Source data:
------

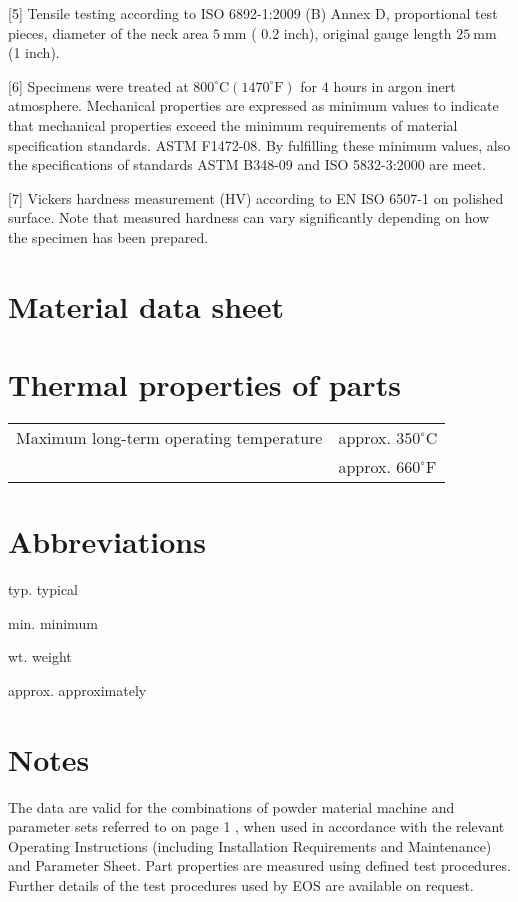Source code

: \documentclass[10pt]{article}
\begin{document}
[5] Tensile testing according to ISO 6892-1:2009 (B) Annex D, proportional test pieces, diameter of the neck area $5 \mathrm{~mm}$ ( 0.2 inch), original gauge length $25 \mathrm{~mm}$ (1 inch).

[6] Specimens were treated at $800^{\circ} \mathrm{C}\left(1470^{\circ} \mathrm{F}\right)$ for 4 hours in argon inert atmosphere. Mechanical properties are expressed as minimum values to indicate that mechanical properties exceed the minimum requirements of material specification standards. ASTM F1472-08. By fulfilling these minimum values, also the specifications of standards ASTM B348-09 and ISO 5832-3:2000 are meet.

[7] Vickers hardness measurement (HV) according to EN ISO 6507-1 on polished surface. Note that measured hardness can vary significantly depending on how the specimen has been prepared.

\section*{Material data sheet}
\section*{Thermal properties of parts}
\begin{center}
\begin{tabular}{ll}
\hline
Maximum long-term operating temperature & approx. $350^{\circ} \mathrm{C}$ \\
 & approx. $660^{\circ} \mathrm{F}$ \\
\end{tabular}
\end{center}

\section*{Abbreviations}
typ. typical

min. minimum

wt. weight

approx. approximately

\section*{Notes}
The data are valid for the combinations of powder material machine and parameter sets referred to on page 1 , when used in accordance with the relevant Operating Instructions (including Installation Requirements and Maintenance) and Parameter Sheet. Part properties are measured using defined test procedures. Further details of the test procedures used by EOS are available on request.
\end{document}
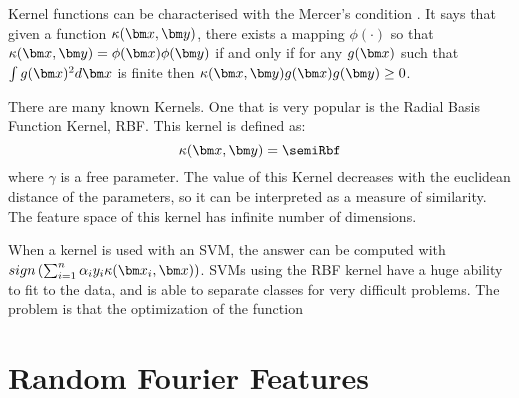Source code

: \begin{pre-delivery}
Kernel functions can be characterised with the Mercer's condition
\cite{mercer1909functions}. It says that given a function $\kernel(\vx, \vy)$,
there exists a mapping $\phi(\cdot)$ so that
$\kernel(\vx, \vy) = \phi(\vx)\phi(\vy)$
if and only if for any $g(\vx)$ such that $\int g(\vx)^2 d\vx$ is finite then
$\kernel(\vx, \vy)g(\vx)g(\vy) \geq 0$.

There are many known Kernels. One that is very popular is the Radial Basis
Function Kernel, RBF. This kernel is defined as:
\begin{equation}
\kernel(\vx,\vy) = \semiRbf
\end{equation}
where $\gamma$ is a free parameter. The value of this Kernel decreases with the
euclidean distance of the parameters, so it can be interpreted as a measure
of similarity. The feature space of this kernel has infinite number of
dimensions.

When a kernel is used with an SVM, the answer can be computed with
$sign\left(\sum_{i = 1}^n \alpha_iy_i\kernel(\vx_i, \vx)\right)$.
SVMs using the RBF kernel have a huge ability to fit to the data, and is able
to separate classes for very difficult problems. The problem is that the
optimization of the function

\end{pre-delivery}

\section{Random Fourier Features}
\section{\Nys}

------

**WHAT THE TASK REQUIRES:** Pull out all lines in the data above that include "approx".

**YOUR SOLUTION:**
Maximum long-term operating temperature & approx. $350^{\circ} \mathrm{C}$ \\
 & approx. $660^{\circ} \mathrm{F}$ \\
approx. approximately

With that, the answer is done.